There's the archaeology and an analyse about the names they find being used inside Judea for people at the time of Christ. Dr. Peter Williams makes the argument for this in a rather clear way here:
Rabbi Eliezer is believed to have written the following in the last decade of the first century.
Rabbi Eliezer said, "Balaam looked forth and saw that there was a man, born of woman, who should rise up and seek to make himself God, and to cause the whole world to go astray. Therefore God gave the power to the voice of Balaam that all the peoples of the world might hear, and thus he spoke. Give heed that ye go not astray after that man; for it is written, God is not man that he should lie. And if he says that he is God he is a liar, and he will deceive and say that he depart and comes again at the end. He says and he shall not perform"
(Joseph Klausner, Jesus of Nazareth, London: Collier-Macmillan, 1929, p. 34).
Though Rabbi Eliezer does not name the person under consideration, it is obviously Jesus.

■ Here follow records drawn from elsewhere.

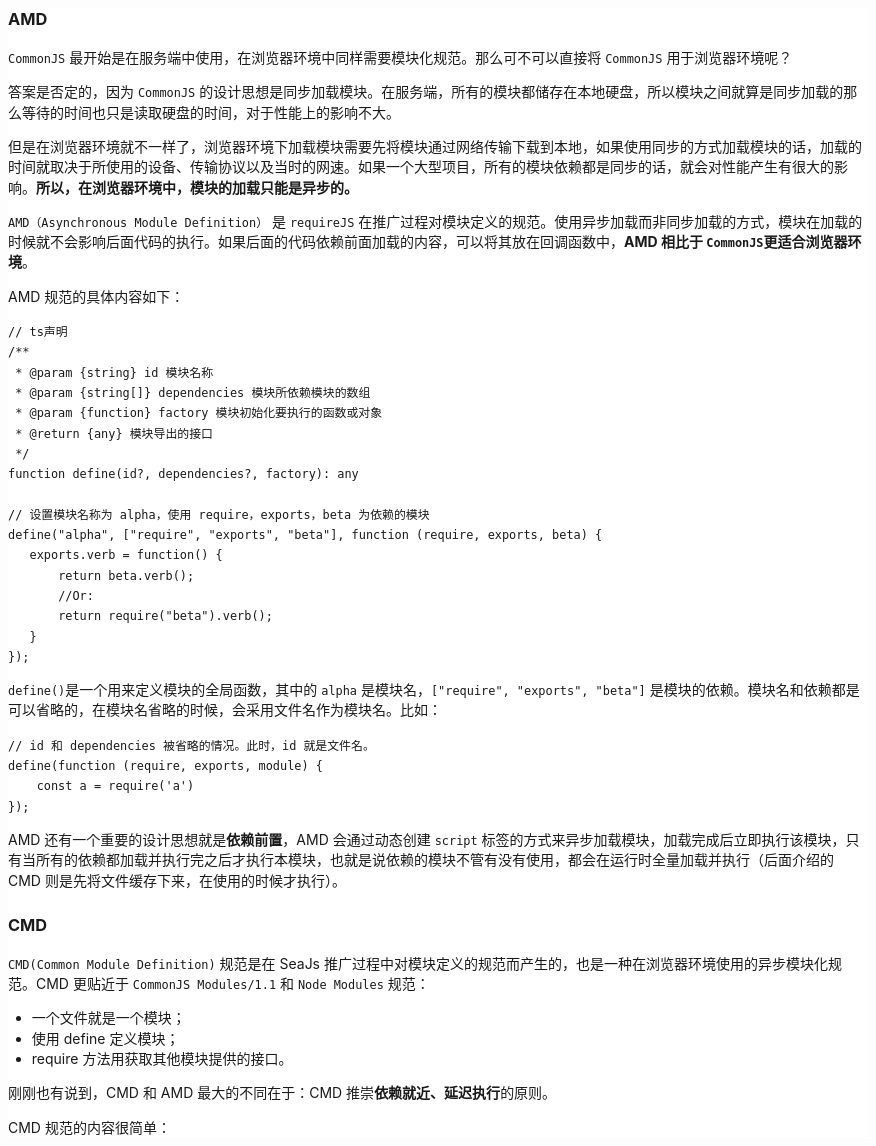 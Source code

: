 ### AMD
`CommonJS` 最开始是在服务端中使用，在浏览器环境中同样需要模块化规范。那么可不可以直接将 `CommonJS` 用于浏览器环境呢？

答案是否定的，因为 `CommonJS` 的设计思想是同步加载模块。在服务端，所有的模块都储存在本地硬盘，所以模块之间就算是同步加载的那么等待的时间也只是读取硬盘的时间，对于性能上的影响不大。

但是在浏览器环境就不一样了，浏览器环境下加载模块需要先将模块通过网络传输下载到本地，如果使用同步的方式加载模块的话，加载的时间就取决于所使用的设备、传输协议以及当时的网速。如果一个大型项目，所有的模块依赖都是同步的话，就会对性能产生有很大的影响。**所以，在浏览器环境中，模块的加载只能是异步的。**

`AMD（Asynchronous Module Definition）` 是 `requireJS` 在推广过程对模块定义的规范。使用异步加载而非同步加载的方式，模块在加载的时候就不会影响后面代码的执行。如果后面的代码依赖前面加载的内容，可以将其放在回调函数中，**AMD 相比于 `CommonJS`更适合浏览器环境**。

AMD 规范的具体内容如下：
```
// ts声明
/**
 * @param {string} id 模块名称
 * @param {string[]} dependencies 模块所依赖模块的数组
 * @param {function} factory 模块初始化要执行的函数或对象
 * @return {any} 模块导出的接口
 */
function define(id?, dependencies?, factory): any

// 设置模块名称为 alpha，使用 require，exports，beta 为依赖的模块
define("alpha", ["require", "exports", "beta"], function (require, exports, beta) {
   exports.verb = function() {
       return beta.verb();
       //Or:
       return require("beta").verb();
   }
});
```

`define()`是一个用来定义模块的全局函数，其中的 `alpha` 是模块名，`["require", "exports", "beta"]` 是模块的依赖。模块名和依赖都是可以省略的，在模块名省略的时候，会采用文件名作为模块名。比如：

```
// id 和 dependencies 被省略的情况。此时，id 就是文件名。
define(function (require, exports, module) {
	const a = require('a')
});
```

AMD 还有一个重要的设计思想就是**依赖前置**，AMD 会通过动态创建 `script` 标签的方式来异步加载模块，加载完成后立即执行该模块，只有当所有的依赖都加载并执行完之后才执行本模块，也就是说依赖的模块不管有没有使用，都会在运行时全量加载并执行（后面介绍的 CMD 则是先将文件缓存下来，在使用的时候才执行）。

### CMD
`CMD(Common Module Definition)` 规范是在 SeaJs 推广过程中对模块定义的规范而产生的，也是一种在浏览器环境使用的异步模块化规范。CMD 更贴近于 `CommonJS Modules/1.1` 和 `Node Modules` 规范：
- 一个文件就是一个模块；
- 使用 define 定义模块；
- require 方法用获取其他模块提供的接口。

刚刚也有说到，CMD 和 AMD 最大的不同在于：CMD 推崇**依赖就近、延迟执行**的原则。

CMD 规范的内容很简单：

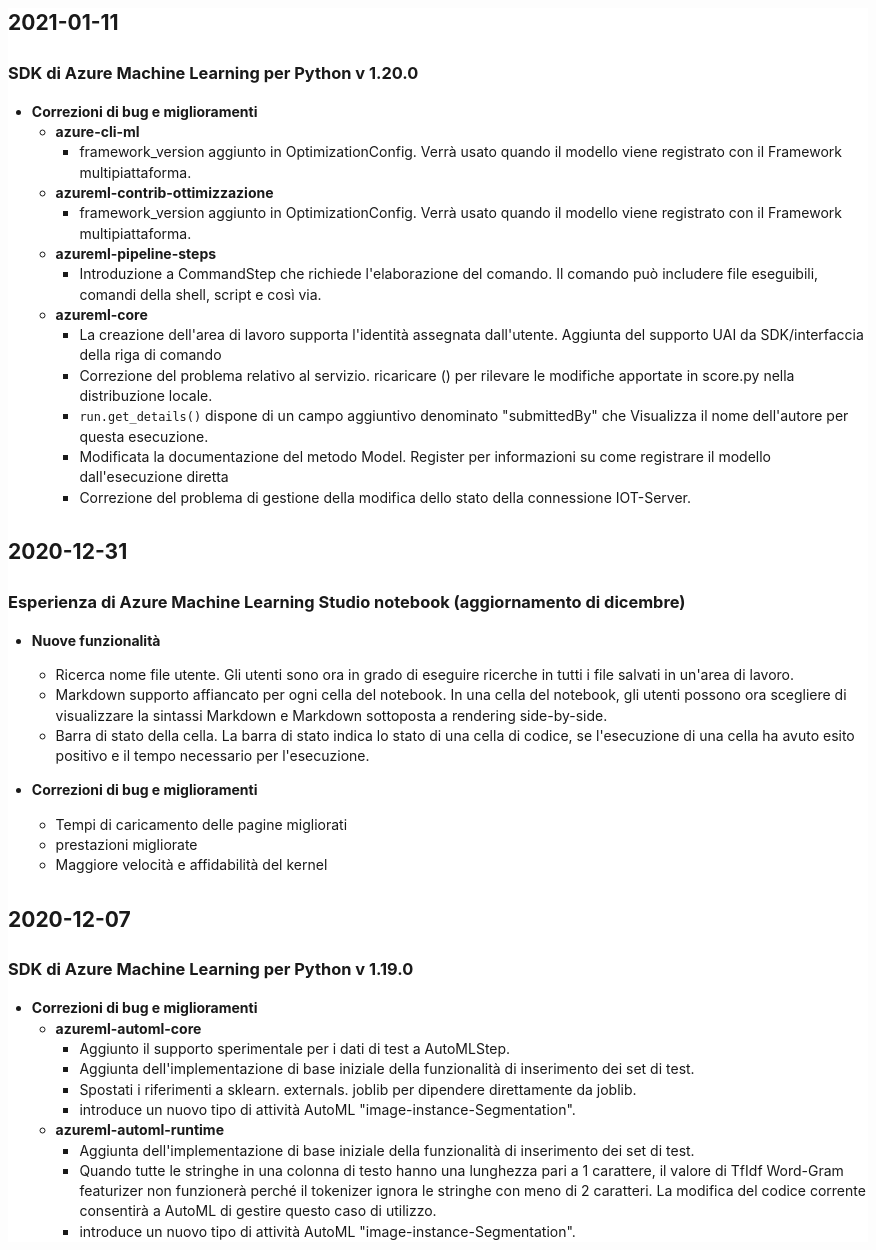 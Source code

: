 
 ## <a name="2021-01-11"></a>2021-01-11

### <a name="azure-machine-learning-sdk-for-python-v1200"></a>SDK di Azure Machine Learning per Python v 1.20.0
+ **Correzioni di bug e miglioramenti**
  + **azure-cli-ml**
    + framework_version aggiunto in OptimizationConfig. Verrà usato quando il modello viene registrato con il Framework multipiattaforma.
  + **azureml-contrib-ottimizzazione**
    + framework_version aggiunto in OptimizationConfig. Verrà usato quando il modello viene registrato con il Framework multipiattaforma.
  + **azureml-pipeline-steps**
    + Introduzione a CommandStep che richiede l'elaborazione del comando. Il comando può includere file eseguibili, comandi della shell, script e così via.
  + **azureml-core**
    + La creazione dell'area di lavoro supporta l'identità assegnata dall'utente. Aggiunta del supporto UAI da SDK/interfaccia della riga di comando
    + Correzione del problema relativo al servizio. ricaricare () per rilevare le modifiche apportate in score.py nella distribuzione locale.
    + `run.get_details()` dispone di un campo aggiuntivo denominato "submittedBy" che Visualizza il nome dell'autore per questa esecuzione.
    + Modificata la documentazione del metodo Model. Register per informazioni su come registrare il modello dall'esecuzione diretta
    + Correzione del problema di gestione della modifica dello stato della connessione IOT-Server.
   

## <a name="2020-12-31"></a>2020-12-31
### <a name="azure-machine-learning-studio-notebooks-experience-december-update"></a>Esperienza di Azure Machine Learning Studio notebook (aggiornamento di dicembre)
+ **Nuove funzionalità**
  + Ricerca nome file utente. Gli utenti sono ora in grado di eseguire ricerche in tutti i file salvati in un'area di lavoro.
  + Markdown supporto affiancato per ogni cella del notebook. In una cella del notebook, gli utenti possono ora scegliere di visualizzare la sintassi Markdown e Markdown sottoposta a rendering side-by-side.
  + Barra di stato della cella. La barra di stato indica lo stato di una cella di codice, se l'esecuzione di una cella ha avuto esito positivo e il tempo necessario per l'esecuzione. 
   
+ **Correzioni di bug e miglioramenti**
  + Tempi di caricamento delle pagine migliorati
  + prestazioni migliorate 
  + Maggiore velocità e affidabilità del kernel

  
## <a name="2020-12-07"></a>2020-12-07

### <a name="azure-machine-learning-sdk-for-python-v1190"></a>SDK di Azure Machine Learning per Python v 1.19.0
+ **Correzioni di bug e miglioramenti**
  + **azureml-automl-core**
    + Aggiunto il supporto sperimentale per i dati di test a AutoMLStep.
    + Aggiunta dell'implementazione di base iniziale della funzionalità di inserimento dei set di test.
    + Spostati i riferimenti a sklearn. externals. joblib per dipendere direttamente da joblib.
    + introduce un nuovo tipo di attività AutoML "image-instance-Segmentation".
  + **azureml-automl-runtime**
    + Aggiunta dell'implementazione di base iniziale della funzionalità di inserimento dei set di test.
    + Quando tutte le stringhe in una colonna di testo hanno una lunghezza pari a 1 carattere, il valore di TfIdf Word-Gram featurizer non funzionerà perché il tokenizer ignora le stringhe con meno di 2 caratteri. La modifica del codice corrente consentirà a AutoML di gestire questo caso di utilizzo.
    + introduce un nuovo tipo di attività AutoML "image-instance-Segmentation".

He confirms that fact that Jesus claimed to be God as well as Jesus' promise that He would come again.
• The Talmud. (Completed by 500 A.D.)
The Talmud is a collection of Jewish writings constituting the religious and civil law. They were completed by A.D. 500. The Talmud states:
"On the eve of Passover they hanged Yeshu (of Nazareth) and the herald went before him for forty days saying (Yeshu of Nazareth) is going to be stoned in that he hath practiced sorcery and beguiled and led astray Israel. Let everyone know aught in his defense come and plead for him. But they found naught in his defense and hanged him on the eve of Passover" (The Babylonian Talmud, Sanhedrin 43a, "Eve of Passover").